In this coached walk podcast episode, get simple tips to help you get out of your funk and reclaim your motivation.
(It’s important to mention that if you are feeling very depressed – rather than in a funk – you should consult a mental health professional or your primary care doctor. Reach out to them for help.)
Losing your groove
Where did your groove go? When you lose it, it’s may or may not be obvious to your peeps. But inside, you:
- Don’t feel like doing anything.
- Don’t feel motivated to work out.
- Don’t get anything accomplished.
Feeling a little out of sorts is really normal right now. The pandemic changed everything, and it’s been hard to get back on track – especially if we feel like we can’t make plans for the immediate future.
Put on your walking shoes and let’s take advantage of the many mental health benefits to walking. You’ll get those happy hormones flowing while you learn how to get your groove back.
Highlights: Emotional self care tips
There’s a lot of focus in our world on self care, but not on emotional self care. Check in with yourself regularly to monitor how you’re really feeling. If your emotional tank runs dry it can be hard to cope with life’s demands and move forward. You feel tired. Empty. Stressed. Unmotivated.
When you’re out of sorts and not yourself, it can seem overwhelming to try get back to whatever your normal is. You don’t have to take huge steps to feel better, though. Small steps really can make a huge difference.

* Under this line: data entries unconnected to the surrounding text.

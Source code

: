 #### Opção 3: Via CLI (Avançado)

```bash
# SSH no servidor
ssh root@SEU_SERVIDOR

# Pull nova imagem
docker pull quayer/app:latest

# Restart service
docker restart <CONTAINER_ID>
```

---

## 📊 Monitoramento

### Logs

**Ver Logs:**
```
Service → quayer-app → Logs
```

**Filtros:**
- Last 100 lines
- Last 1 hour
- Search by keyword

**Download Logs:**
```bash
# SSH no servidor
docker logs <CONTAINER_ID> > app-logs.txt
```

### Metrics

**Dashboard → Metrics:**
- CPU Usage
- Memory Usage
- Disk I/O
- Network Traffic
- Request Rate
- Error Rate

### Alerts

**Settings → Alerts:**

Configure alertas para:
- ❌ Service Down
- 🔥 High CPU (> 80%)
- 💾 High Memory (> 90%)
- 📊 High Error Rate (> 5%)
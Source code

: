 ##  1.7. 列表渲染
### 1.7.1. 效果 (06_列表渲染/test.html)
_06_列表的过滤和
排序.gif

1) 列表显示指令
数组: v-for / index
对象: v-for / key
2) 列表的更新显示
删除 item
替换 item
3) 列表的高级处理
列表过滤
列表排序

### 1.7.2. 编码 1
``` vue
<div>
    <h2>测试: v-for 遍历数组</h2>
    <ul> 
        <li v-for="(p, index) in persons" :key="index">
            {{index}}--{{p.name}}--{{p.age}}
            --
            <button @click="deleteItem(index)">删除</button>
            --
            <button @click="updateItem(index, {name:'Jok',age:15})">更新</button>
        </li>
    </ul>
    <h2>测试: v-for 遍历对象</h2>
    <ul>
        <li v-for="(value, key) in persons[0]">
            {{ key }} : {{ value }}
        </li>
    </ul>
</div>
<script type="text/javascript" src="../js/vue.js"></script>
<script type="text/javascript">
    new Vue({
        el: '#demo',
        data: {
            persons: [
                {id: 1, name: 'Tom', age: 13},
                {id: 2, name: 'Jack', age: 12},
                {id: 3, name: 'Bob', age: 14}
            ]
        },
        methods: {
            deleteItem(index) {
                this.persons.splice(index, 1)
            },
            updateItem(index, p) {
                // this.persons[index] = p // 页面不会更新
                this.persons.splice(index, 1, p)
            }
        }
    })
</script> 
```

These tiny doable changes will help you take care of your mental health and put you on a happier path
Stopping social media in the mornings
Try not to stay in bed scrolling through social media in the mornings. It’s easy to get sucked into it and lose track of time. Then you’re rushing to start your day, feeling behind, and your stress level climbs. Listen to a short morning meditation or get up, make your bed, and enjoy a quiet cup of coffee (or tea).
Petting your pet
(Or someone else’s pet). Stroking your pet’s fur is relaxing and calming. The unconditional love your furbabies give you eases depression and loneliness. They bring a sense of comfort, connection, and even fun. They bring us so much joy.
Releasing feel good hormones
A reward system gives you a reason to do the things you don’t want to do. Giving yourself a reward or something to look forward to increases your dopamine levels, which helps you feel more alert, focused, inspired, and happy. It’s a cycle of do something + reward = motivation to do the thing again. Your reward can be small, big, or something you’ve really wanted.
Connecting with people
Talk to friends or family either face-to-face or through Zoom or Facetime. See their faces, don’t just text or call. We all need real connections with other people, and the pandemic has made that more difficult. It’s easy to feel isolated and lonely when you don’t talk to or see people on a regular basis. If there’s no one you really want to talk to (thanks, politics) join an online group you find interesting and make new connections.
Asking for help
People may not know how you’re really feeling. If you put on your “happy face,” everyone thinks you’re just fine. Or as the Oracle said in the first Matrix movie, “right as rain.” Tell people your true feelings. It’s OK. Ask for help. Ask for company. Ask for advice. Pretending to be OK doesn’t help anyone.
Exercising and mental health
Exercise is key to feeling better. Make yourself do it, even if you don’t want to. It doesn’t have to be hard. You can dance, walk, hike, swim, or play with your pets or kids…just do something to move your body. When you exercise you release endorphins, which reduce pain, alleviate stress, and give you a feeling of well-being. And, exercise has been scientifically proven to help ease depression.
Yoga and meditation
Yoga is fantastic for depression. Find an instructor (live or online) who you like the teaching style of. Personally, I adore Yoga with Adriene. Find a quiet spot and just try for 10 or 15 minutes to help ground you and relieve stress. Meditation is also helpful, especially if you focus on your breathing. Try my walking meditation to get the benefits of both meditation and exercise.
Quotes from the episode
“We need to find a ways to make our lives different and better.”
“It’s so easy to stay in place – doing nothing new – in a life where nothing gets better and nothing ever changes.”
“We get stuck in things that are not the best habits.”
“You’re just stuck in a place where you feel like you’re trapped and you can’t get out.”
“We need to give ourselves things to look forward to and give ourselves small rewards.”
“If you’re in a dark tunnel and someone shines of flashlight on the exit, you can find the exit.”
“Interrupt that circuit of the downward spiral.”